En esa línea de lógica argumental se inscriben las declaraciones del consejero delegado del Atlético de Madrid, Miguel Ángel Gil Marín. No solamente se ha mostrado satisfecho del final feliz de la historia para los intereses deportivos del Atlético, sino que ha amenazado sobre la posibilidad de denuncia al FC Barcelona por intromisión: “Valoraremos si presentar o no alguna denuncia al Barcelona por haber negociado con Griezmann”.  Esa poco velada amenaza puede servir para disuadir al club catalán de la exigencia de esa penalización millonaria, máxime si, como advierte Gil Marín, se disponen de pruebas del intervencionismo.

La directiva del Barça no se ha levantado del mazazo que supone la negativa de Griezmann, un fichaje que ya daba por descontado y que se ha visto superado por los acontecimientos, que les deja en una situación de debilidad ante la opinión pública y publicada. De ahí que Mestre, se haya agarrado a ese asidero de la ficticia desconsideración hacia Abidal para no entrar al trapo y negarse a responder a todas las preguntas relativas al espinoso asunto. Sí ha admitido desazón con Piqué y Umtiti por su distinta participación. El catalán por la polémica grabación de la decisión y el francés por un tweet inoportuno.

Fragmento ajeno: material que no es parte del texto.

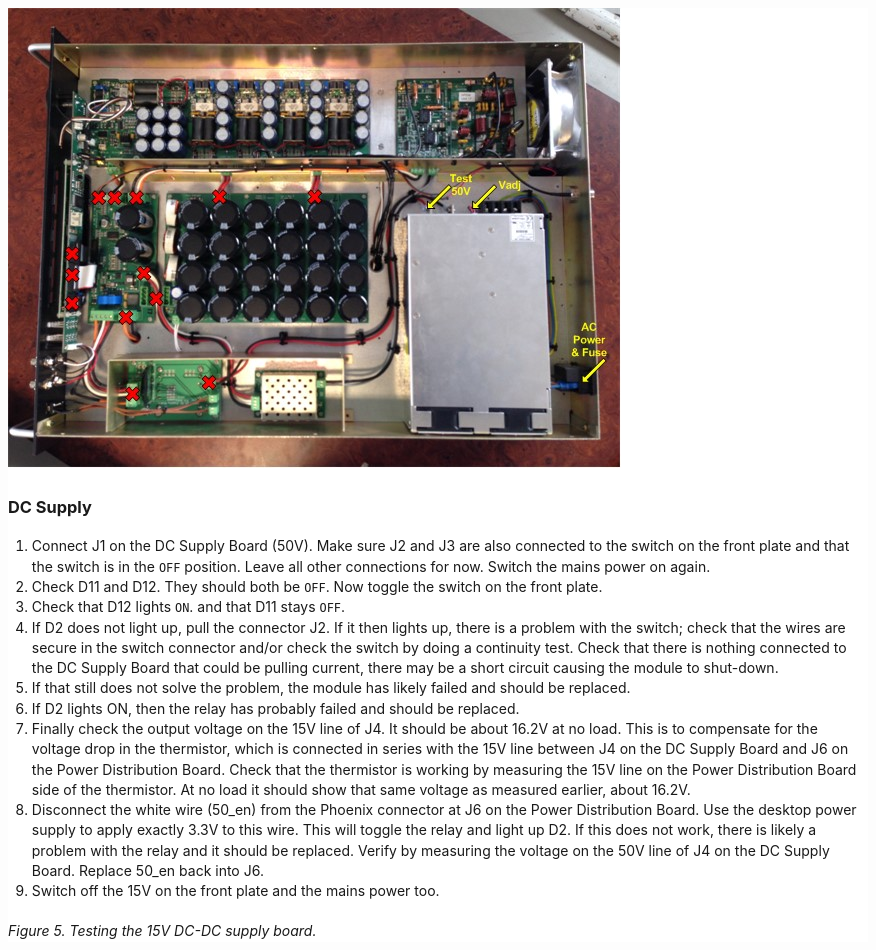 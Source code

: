![Testing the 50V power supply.](images/box_50v.jpg)

### DC Supply

1. Connect J1 on the DC Supply Board (50V). Make sure J2 and J3 are also connected to the switch on the front plate and that the switch is in the `OFF` position. Leave all other connections for now. Switch the mains power on again.
1. Check D11 and D12. They should both be `OFF`. Now toggle the switch on the front plate.
1. Check that D12 lights `ON`. and that D11 stays `OFF`.
1. If D2 does not light up, pull the connector J2. If it then lights up, there is a problem with the switch; check that the wires are secure in the switch connector and/or check the switch by doing a continuity test. Check that there is nothing connected to the DC Supply Board that could be pulling current, there may be a short circuit causing the module to shut-down.
1. If that still does not solve the problem, the module has likely failed and should be replaced.
1. If D2 lights ON, then the relay has probably failed and should be replaced.
1. Finally check the output voltage on the 15V line of J4. It should be about 16.2V at no load. This is to compensate for the voltage drop in the thermistor, which is connected in series with the 15V line between J4 on the DC Supply Board and J6 on the Power Distribution Board. Check that the thermistor is working by measuring the 15V line on the Power Distribution Board side of the thermistor. At no load it should show that same voltage as measured earlier, about 16.2V.
1. Disconnect the white wire (50_en) from the Phoenix connector at J6 on the Power Distribution Board. Use the desktop power supply to apply exactly 3.3V to this wire. This will toggle the relay and light up D2. If this does not work, there is likely a problem with the relay and it should be replaced. Verify by measuring the voltage on the 50V line of J4 on the DC Supply Board. Replace 50_en back into J6.
1. Switch off the 15V on the front plate and the mains power too.

###### Figure 5. Testing the 15V DC-DC supply board. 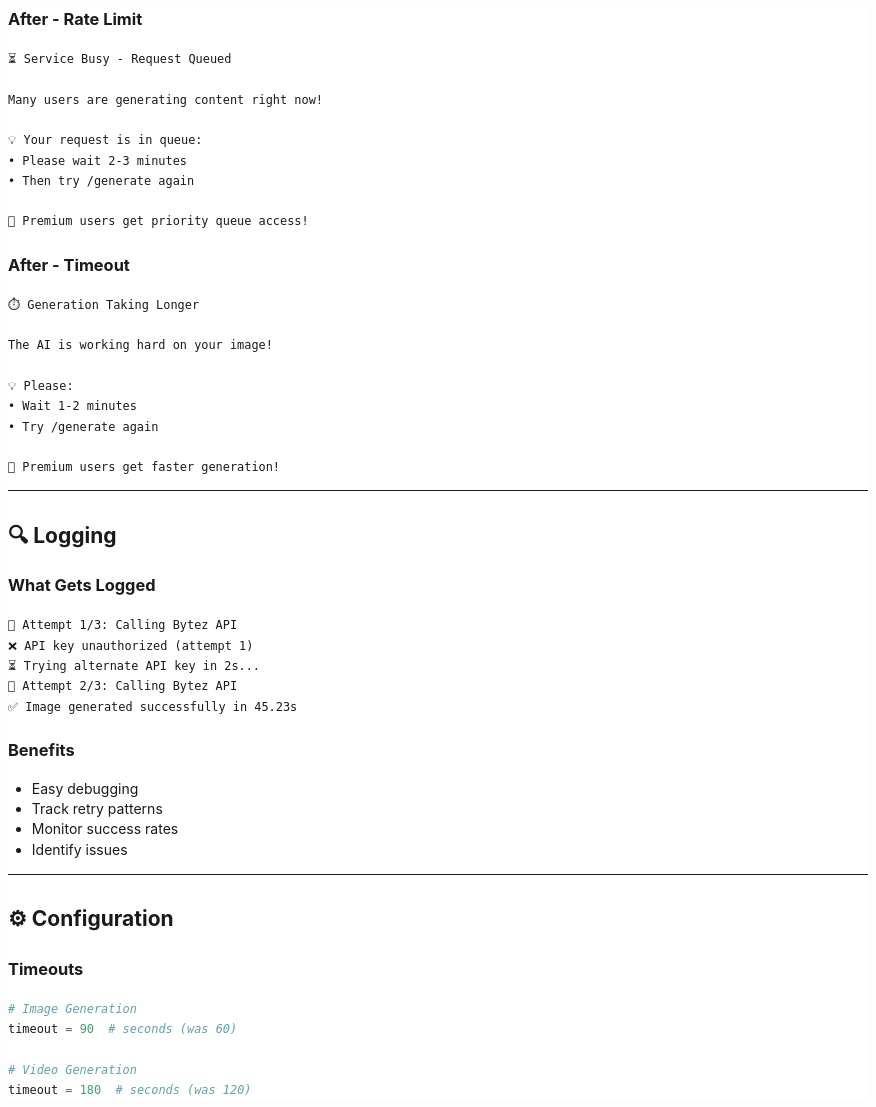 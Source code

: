 ### After - Rate Limit
```
⏳ Service Busy - Request Queued

Many users are generating content right now!

💡 Your request is in queue:
• Please wait 2-3 minutes
• Then try /generate again

💎 Premium users get priority queue access!
```

### After - Timeout
```
⏱️ Generation Taking Longer

The AI is working hard on your image!

💡 Please:
• Wait 1-2 minutes
• Try /generate again

💎 Premium users get faster generation!
```

---

## 🔍 Logging

### What Gets Logged
```
🎨 Attempt 1/3: Calling Bytez API
❌ API key unauthorized (attempt 1)
⏳ Trying alternate API key in 2s...
🎨 Attempt 2/3: Calling Bytez API
✅ Image generated successfully in 45.23s
```

### Benefits
- Easy debugging
- Track retry patterns
- Monitor success rates
- Identify issues

---

## ⚙️ Configuration

### Timeouts
```python
# Image Generation
timeout = 90  # seconds (was 60)

# Video Generation
timeout = 180  # seconds (was 120)
```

Las piezas del tablero se descomponen en favor de otras estrategias. En lugar de un delantero, dos centrocampistas, en unos movimientos que denotan la falta de continuidad de una línea de trabajo que conducen a decisiones tomadas más desde el impulso coyuntural que desde la programación elaborada.

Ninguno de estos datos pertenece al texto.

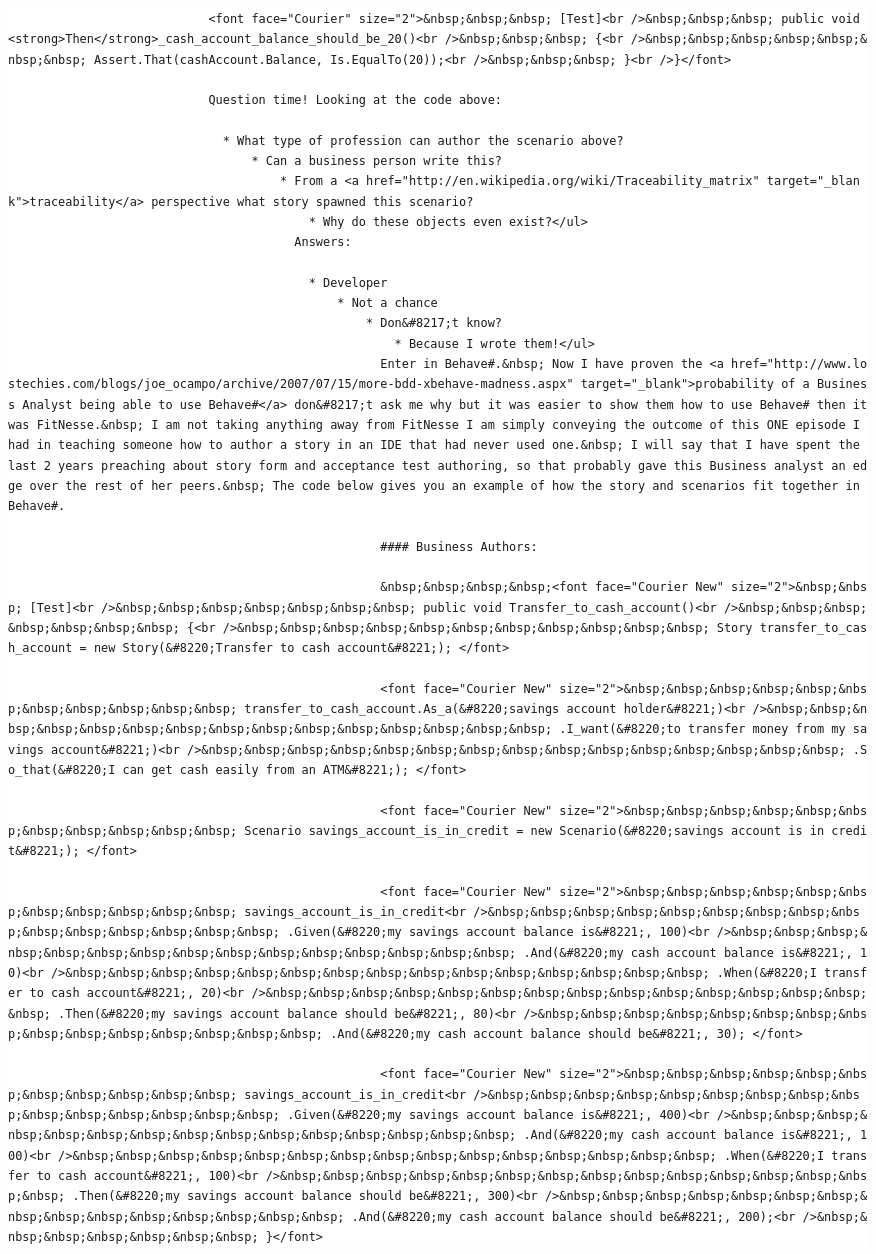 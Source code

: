                                 <font face="Courier" size="2">&nbsp;&nbsp;&nbsp; [Test]<br />&nbsp;&nbsp;&nbsp; public void <strong>Then</strong>_cash_account_balance_should_be_20()<br />&nbsp;&nbsp;&nbsp; {<br />&nbsp;&nbsp;&nbsp;&nbsp;&nbsp;&nbsp;&nbsp; Assert.That(cashAccount.Balance, Is.EqualTo(20));<br />&nbsp;&nbsp;&nbsp; }<br />}</font>
                                
                                Question time! Looking at the code above:
                                
                                  * What type of profession can author the scenario above? 
                                      * Can a business person write this? 
                                          * From a <a href="http://en.wikipedia.org/wiki/Traceability_matrix" target="_blank">traceability</a> perspective what story spawned this scenario? 
                                              * Why do these objects even exist?</ul> 
                                            Answers:
                                            
                                              * Developer 
                                                  * Not a chance 
                                                      * Don&#8217;t know? 
                                                          * Because I wrote them!</ul> 
                                                        Enter in Behave#.&nbsp; Now I have proven the <a href="http://www.lostechies.com/blogs/joe_ocampo/archive/2007/07/15/more-bdd-xbehave-madness.aspx" target="_blank">probability of a Business Analyst being able to use Behave#</a> don&#8217;t ask me why but it was easier to show them how to use Behave# then it was FitNesse.&nbsp; I am not taking anything away from FitNesse I am simply conveying the outcome of this ONE episode I had in teaching someone how to author a story in an IDE that had never used one.&nbsp; I will say that I have spent the last 2 years preaching about story form and acceptance test authoring, so that probably gave this Business analyst an edge over the rest of her peers.&nbsp; The code below gives you an example of how the story and scenarios fit together in Behave#.
                                                        
                                                        #### Business Authors:
                                                        
                                                        &nbsp;&nbsp;&nbsp;&nbsp;<font face="Courier New" size="2">&nbsp;&nbsp; [Test]<br />&nbsp;&nbsp;&nbsp;&nbsp;&nbsp;&nbsp;&nbsp; public void Transfer_to_cash_account()<br />&nbsp;&nbsp;&nbsp;&nbsp;&nbsp;&nbsp;&nbsp; {<br />&nbsp;&nbsp;&nbsp;&nbsp;&nbsp;&nbsp;&nbsp;&nbsp;&nbsp;&nbsp;&nbsp; Story transfer_to_cash_account = new Story(&#8220;Transfer to cash account&#8221;); </font> 
                                                        
                                                        <font face="Courier New" size="2">&nbsp;&nbsp;&nbsp;&nbsp;&nbsp;&nbsp;&nbsp;&nbsp;&nbsp;&nbsp;&nbsp; transfer_to_cash_account.As_a(&#8220;savings account holder&#8221;)<br />&nbsp;&nbsp;&nbsp;&nbsp;&nbsp;&nbsp;&nbsp;&nbsp;&nbsp;&nbsp;&nbsp;&nbsp;&nbsp;&nbsp;&nbsp; .I_want(&#8220;to transfer money from my savings account&#8221;)<br />&nbsp;&nbsp;&nbsp;&nbsp;&nbsp;&nbsp;&nbsp;&nbsp;&nbsp;&nbsp;&nbsp;&nbsp;&nbsp;&nbsp;&nbsp; .So_that(&#8220;I can get cash easily from an ATM&#8221;); </font> 
                                                        
                                                        <font face="Courier New" size="2">&nbsp;&nbsp;&nbsp;&nbsp;&nbsp;&nbsp;&nbsp;&nbsp;&nbsp;&nbsp;&nbsp; Scenario savings_account_is_in_credit = new Scenario(&#8220;savings account is in credit&#8221;); </font> 
                                                        
                                                        <font face="Courier New" size="2">&nbsp;&nbsp;&nbsp;&nbsp;&nbsp;&nbsp;&nbsp;&nbsp;&nbsp;&nbsp;&nbsp; savings_account_is_in_credit<br />&nbsp;&nbsp;&nbsp;&nbsp;&nbsp;&nbsp;&nbsp;&nbsp;&nbsp;&nbsp;&nbsp;&nbsp;&nbsp;&nbsp;&nbsp; .Given(&#8220;my savings account balance is&#8221;, 100)<br />&nbsp;&nbsp;&nbsp;&nbsp;&nbsp;&nbsp;&nbsp;&nbsp;&nbsp;&nbsp;&nbsp;&nbsp;&nbsp;&nbsp;&nbsp; .And(&#8220;my cash account balance is&#8221;, 10)<br />&nbsp;&nbsp;&nbsp;&nbsp;&nbsp;&nbsp;&nbsp;&nbsp;&nbsp;&nbsp;&nbsp;&nbsp;&nbsp;&nbsp;&nbsp; .When(&#8220;I transfer to cash account&#8221;, 20)<br />&nbsp;&nbsp;&nbsp;&nbsp;&nbsp;&nbsp;&nbsp;&nbsp;&nbsp;&nbsp;&nbsp;&nbsp;&nbsp;&nbsp;&nbsp; .Then(&#8220;my savings account balance should be&#8221;, 80)<br />&nbsp;&nbsp;&nbsp;&nbsp;&nbsp;&nbsp;&nbsp;&nbsp;&nbsp;&nbsp;&nbsp;&nbsp;&nbsp;&nbsp;&nbsp; .And(&#8220;my cash account balance should be&#8221;, 30); </font> 
                                                        
                                                        <font face="Courier New" size="2">&nbsp;&nbsp;&nbsp;&nbsp;&nbsp;&nbsp;&nbsp;&nbsp;&nbsp;&nbsp;&nbsp; savings_account_is_in_credit<br />&nbsp;&nbsp;&nbsp;&nbsp;&nbsp;&nbsp;&nbsp;&nbsp;&nbsp;&nbsp;&nbsp;&nbsp;&nbsp;&nbsp;&nbsp; .Given(&#8220;my savings account balance is&#8221;, 400)<br />&nbsp;&nbsp;&nbsp;&nbsp;&nbsp;&nbsp;&nbsp;&nbsp;&nbsp;&nbsp;&nbsp;&nbsp;&nbsp;&nbsp;&nbsp; .And(&#8220;my cash account balance is&#8221;, 100)<br />&nbsp;&nbsp;&nbsp;&nbsp;&nbsp;&nbsp;&nbsp;&nbsp;&nbsp;&nbsp;&nbsp;&nbsp;&nbsp;&nbsp;&nbsp; .When(&#8220;I transfer to cash account&#8221;, 100)<br />&nbsp;&nbsp;&nbsp;&nbsp;&nbsp;&nbsp;&nbsp;&nbsp;&nbsp;&nbsp;&nbsp;&nbsp;&nbsp;&nbsp;&nbsp; .Then(&#8220;my savings account balance should be&#8221;, 300)<br />&nbsp;&nbsp;&nbsp;&nbsp;&nbsp;&nbsp;&nbsp;&nbsp;&nbsp;&nbsp;&nbsp;&nbsp;&nbsp;&nbsp;&nbsp; .And(&#8220;my cash account balance should be&#8221;, 200);<br />&nbsp;&nbsp;&nbsp;&nbsp;&nbsp;&nbsp;&nbsp; }</font>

Eric Abidal y su ayudante Ramon Planes parece que desistirán de un cuarto delantero con vitola de titular y centrarán sus pesquisas en el medio campo y en el defensa central francés del Sevilla, Lenglet.

Y antes de entrar, dejen salir, pero pasando por caja. Difícil tarea de cerrar carpetas de bajas de futbolistas con contratos económicos altos y cotización deportiva a la baja.

En otro orden de cosas, la actualidad nos lleva a las declaraciones de Pedro Horrach, fiscal del “caso Nóos”, ahora en excedencia, que ha concedido a La Vanguardia y publicada en su prestigiosa sección “La Contra” con la firma del periodista Víctor Amela. Se refieren al todopoderoso Florentino Pérez sobre la investigación en la adjudicación de la construcción del Hospital Son Espases de Mallorca:

“Decidí llamar a declarar al constructor Florentino Pérez, y sólo como testigo. Pues bien, recibí llamadas previas disuasorias”. Se presentó a la citación, pero “tuvo el morro de quejarse por declarar presencialmente y no por teléfono, siendo amigo -me dijo- del fiscal general del Estado y del director general de la policía”.

Ya lo afirmó Emilio Butragueño en su momento que el señor Pérez era “un ser superior”. O así piensa nuestra pluma.